Your goal
Please transcribe the data below in full. Omit any picture you find in it.

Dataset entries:
+ + + +

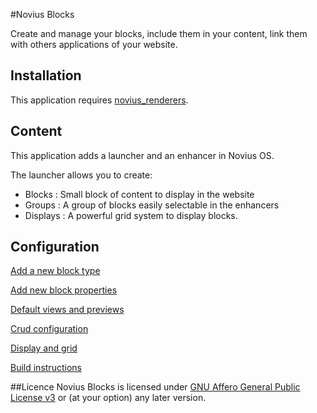 #Novius Blocks

Create and manage your blocks, include them in your content, link them with others applications of your website.

## Installation

This application requires [novius_renderers](https://github.com/novius/novius_renderers).


## Content

This application adds a launcher and an enhancer in Novius OS.

The launcher allows you to create:
* Blocks : Small block of content to display in the website
* Groups : A group of blocks easily selectable in the enhancers
* Displays : A powerful grid system to display blocks.

## Configuration

[Add a new block type](docs/block.md)

[Add new block properties](docs/properties.md)

[Default views and previews](docs/views.md)

[Crud configuration](docs/crud.md)

[Display and grid](docs/grid.md)

[Build instructions](docs/build.md)

##Licence
Novius Blocks is licensed under [GNU Affero General Public License v3](http://www.gnu.org/licenses/agpl-3.0.html) or (at your option) any later version.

+ + + +

Task response
 #Novius Blocks

Create and manage your blocks, include them in your content, link them with others applications of your website.

## Installation

This application requires [novius_renderers](https://github.com/novius/novius_renderers).


## Content

This application adds a launcher and an enhancer in Novius OS.

The launcher allows you to create:
* Blocks : Small block of content to display in the website
* Groups : A group of blocks easily selectable in the enhancers
* Displays : A powerful grid system to display blocks.

## Configuration

[Add a new block type](docs/block.md)

[Add new block properties](docs/properties.md)

[Default views and previews](docs/views.md)

[Crud configuration](docs/crud.md)

[Display and grid](docs/grid.md)

[Build instructions](docs/build.md)

##Licence
Novius Blocks is licensed under [GNU Affero General Public License v3](http://www.gnu.org/licenses/agpl-3.0.html) or (at your option) any later version.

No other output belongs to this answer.